Only the lines containing "title" should appear in the answer, copied from the listing below.

▸ Extracted data
· · · · ·

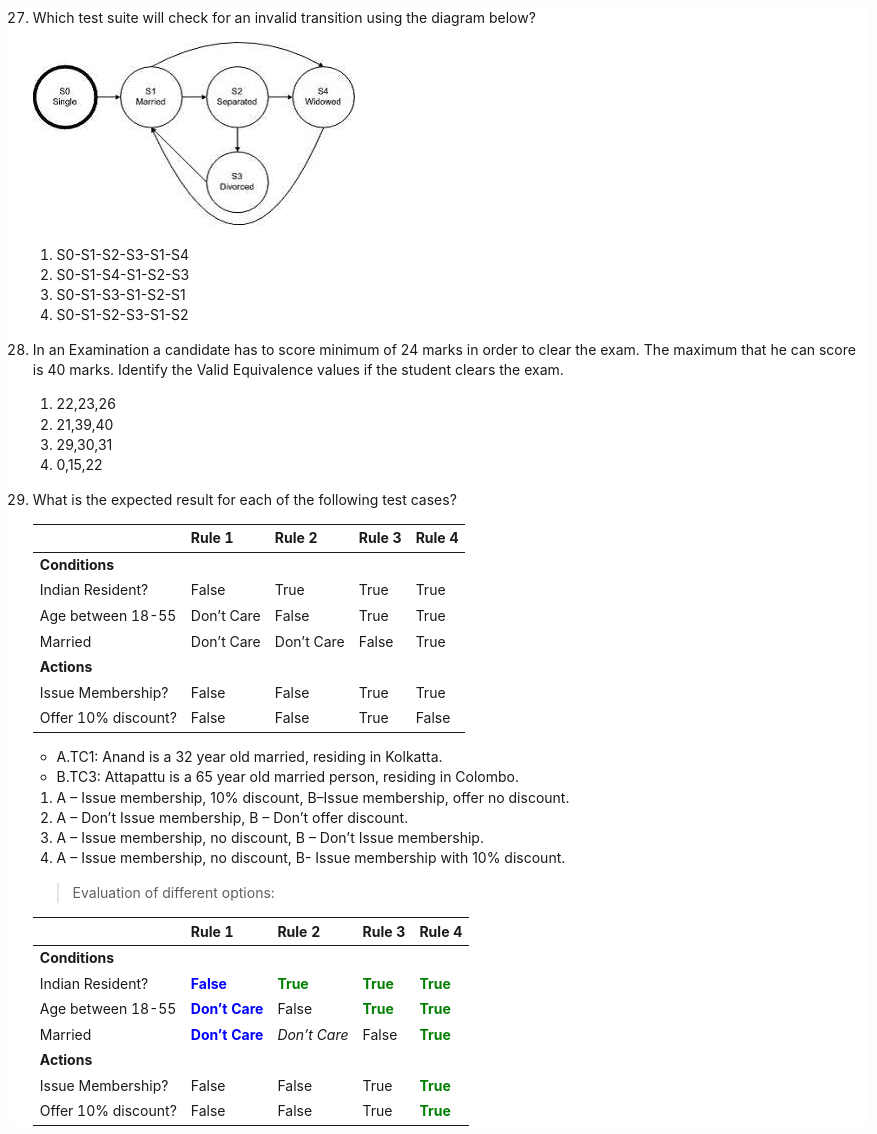 27. Which test suite will check for an invalid transition using the diagram below?

    ![](img/4_4-27.png)

    1. S0-S1-S2-S3-S1-S4 
    2. S0-S1-S4-S1-S2-S3 
    3. S0-S1-S3-S1-S2-S1 
    4. S0-S1-S2-S3-S1-S2

28. In an Examination a candidate has to score minimum of 24 marks in order to clear the exam. The maximum that he can score is 40 marks. Identify the Valid Equivalence values if the student clears the exam.
    1. 22,23,26 
    2. 21,39,40 
    3. 29,30,31 
    4. 0,15,22

29. What is the expected result for each of the following test cases?
   
    | | Rule 1 | Rule 2 | Rule 3 | Rule 4 |
    | -- | -- | -- | -- | -- |
    | **Conditions** | | | | | 
    | Indian Resident? | False | True | True | True |
    | Age between 18-55 | Don’t Care | False | True | True |
    | Married | Don’t Care | Don’t Care | False | True |
    | **Actions** | | | | |
    | Issue Membership? | False | False | True | True |
    | Offer 10% discount? | False | False | True | False |

    - A.TC1: Anand is a 32 year old married, residing in Kolkatta. 
    - B.TC3: Attapattu is a 65 year old married person, residing in Colombo. 
  
    1. A – Issue membership, 10% discount, B–Issue membership, offer no discount. 
    2. A – Don’t Issue membership, B – Don’t offer discount. 
    3. A – Issue membership, no discount, B – Don’t Issue membership. 
    4. A – Issue membership, no discount, B- Issue membership with 10% discount.

    > Evaluation of different options:

    | | Rule 1 | Rule 2 | Rule 3 | Rule 4 |
    | -- | -- | -- | -- | -- |
    | **Conditions** | | | | | 
    | Indian Resident? | <span style="color:blue">**False**</span> | <span style="color:green">**True**</span> | <span style="color:green">**True**</span> | <span style="color:green">**True**</span> |
    | Age between 18-55 | <span style="color:blue">**Don’t Care**</span> | False | <span style="color:green">**True**</span> | <span style="color:green">**True**</span> |
    | Married | <span style="color:blue">**Don’t Care**</span> | *Don’t Care* | False | <span style="color:green">**True**</span> |
    | **Actions** | | | | |
    | Issue Membership? | False | False | True | <span style="color:green">**True**</span> |
    | Offer 10% discount? | False | False | True | <span style="color:green">**True**</span> |
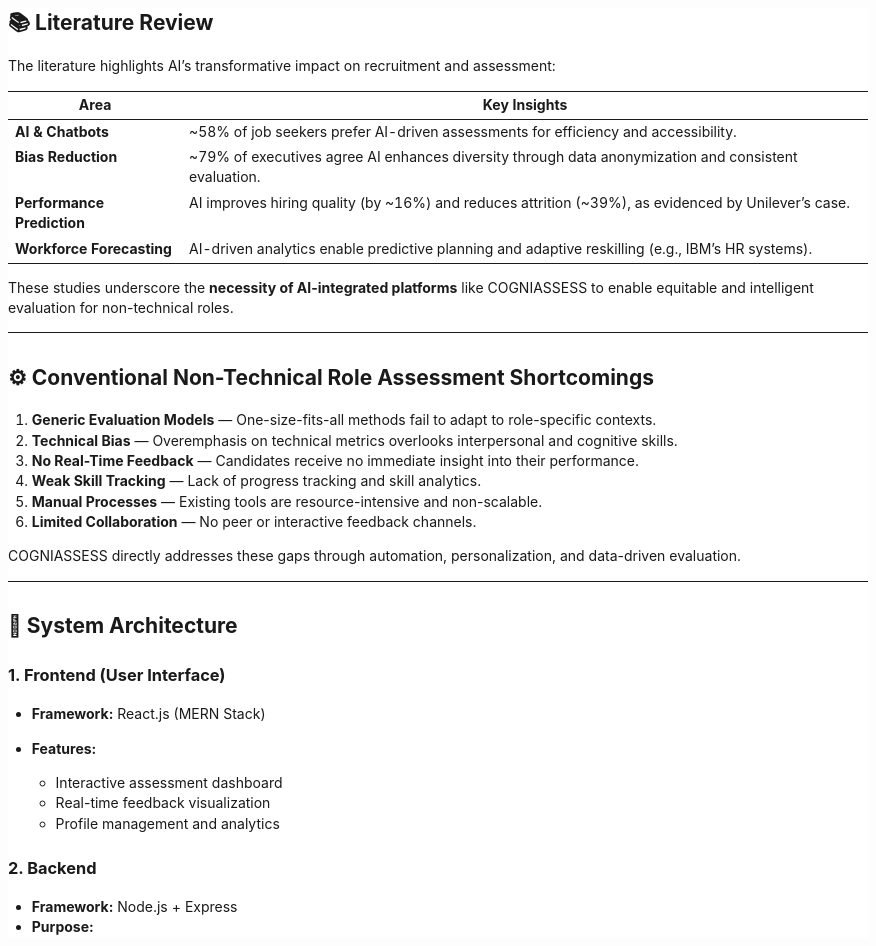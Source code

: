 
## 📚 Literature Review

The literature highlights AI’s transformative impact on recruitment and assessment:

| Area                       | Key Insights                                                                                         |
| -------------------------- | ---------------------------------------------------------------------------------------------------- |
| **AI & Chatbots**          | ~58% of job seekers prefer AI-driven assessments for efficiency and accessibility.                   |
| **Bias Reduction**         | ~79% of executives agree AI enhances diversity through data anonymization and consistent evaluation. |
| **Performance Prediction** | AI improves hiring quality (by ~16%) and reduces attrition (~39%), as evidenced by Unilever’s case.  |
| **Workforce Forecasting**  | AI-driven analytics enable predictive planning and adaptive reskilling (e.g., IBM’s HR systems).     |

These studies underscore the **necessity of AI-integrated platforms** like COGNIASSESS to enable equitable and intelligent evaluation for non-technical roles.

---

## ⚙️ Conventional Non-Technical Role Assessment Shortcomings

1. **Generic Evaluation Models** — One-size-fits-all methods fail to adapt to role-specific contexts.
2. **Technical Bias** — Overemphasis on technical metrics overlooks interpersonal and cognitive skills.
3. **No Real-Time Feedback** — Candidates receive no immediate insight into their performance.
4. **Weak Skill Tracking** — Lack of progress tracking and skill analytics.
5. **Manual Processes** — Existing tools are resource-intensive and non-scalable.
6. **Limited Collaboration** — No peer or interactive feedback channels.

COGNIASSESS directly addresses these gaps through automation, personalization, and data-driven evaluation.

---

## 🧩 System Architecture

### 1. **Frontend (User Interface)**

* **Framework:** React.js (MERN Stack)
* **Features:**

  * Interactive assessment dashboard
  * Real-time feedback visualization
  * Profile management and analytics

### 2. **Backend**

* **Framework:** Node.js + Express
* **Purpose:**
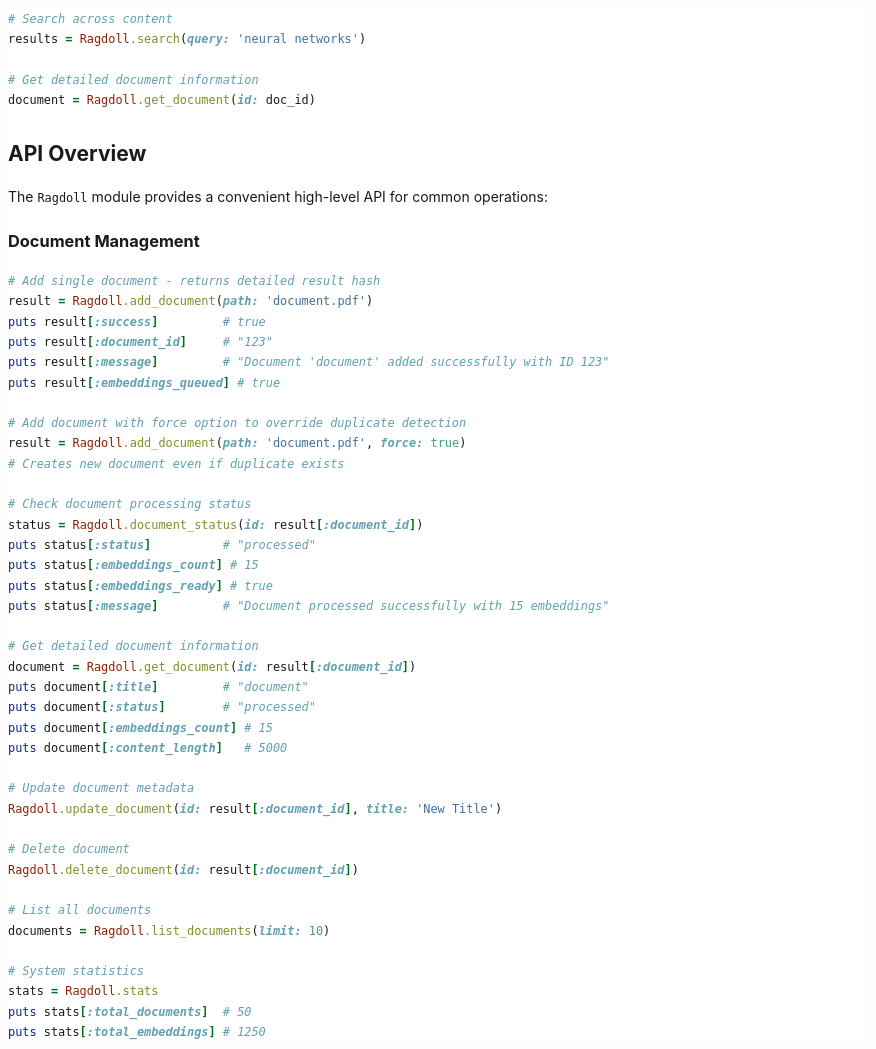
 ```ruby
# Search across content
results = Ragdoll.search(query: 'neural networks')

# Get detailed document information
document = Ragdoll.get_document(id: doc_id)
```

## API Overview

The `Ragdoll` module provides a convenient high-level API for common operations:

### Document Management

```ruby
# Add single document - returns detailed result hash
result = Ragdoll.add_document(path: 'document.pdf')
puts result[:success]         # true
puts result[:document_id]     # "123"
puts result[:message]         # "Document 'document' added successfully with ID 123"
puts result[:embeddings_queued] # true

# Add document with force option to override duplicate detection
result = Ragdoll.add_document(path: 'document.pdf', force: true)
# Creates new document even if duplicate exists

# Check document processing status
status = Ragdoll.document_status(id: result[:document_id])
puts status[:status]          # "processed"
puts status[:embeddings_count] # 15
puts status[:embeddings_ready] # true
puts status[:message]         # "Document processed successfully with 15 embeddings"

# Get detailed document information
document = Ragdoll.get_document(id: result[:document_id])
puts document[:title]         # "document"
puts document[:status]        # "processed"
puts document[:embeddings_count] # 15
puts document[:content_length]   # 5000

# Update document metadata
Ragdoll.update_document(id: result[:document_id], title: 'New Title')

# Delete document
Ragdoll.delete_document(id: result[:document_id])

# List all documents
documents = Ragdoll.list_documents(limit: 10)

# System statistics
stats = Ragdoll.stats
puts stats[:total_documents]  # 50
puts stats[:total_embeddings] # 1250
```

· · · · ·

▸ Exercise response
puts document[:title]         # "document"
Ragdoll.update_document(id: result[:document_id], title: 'New Title')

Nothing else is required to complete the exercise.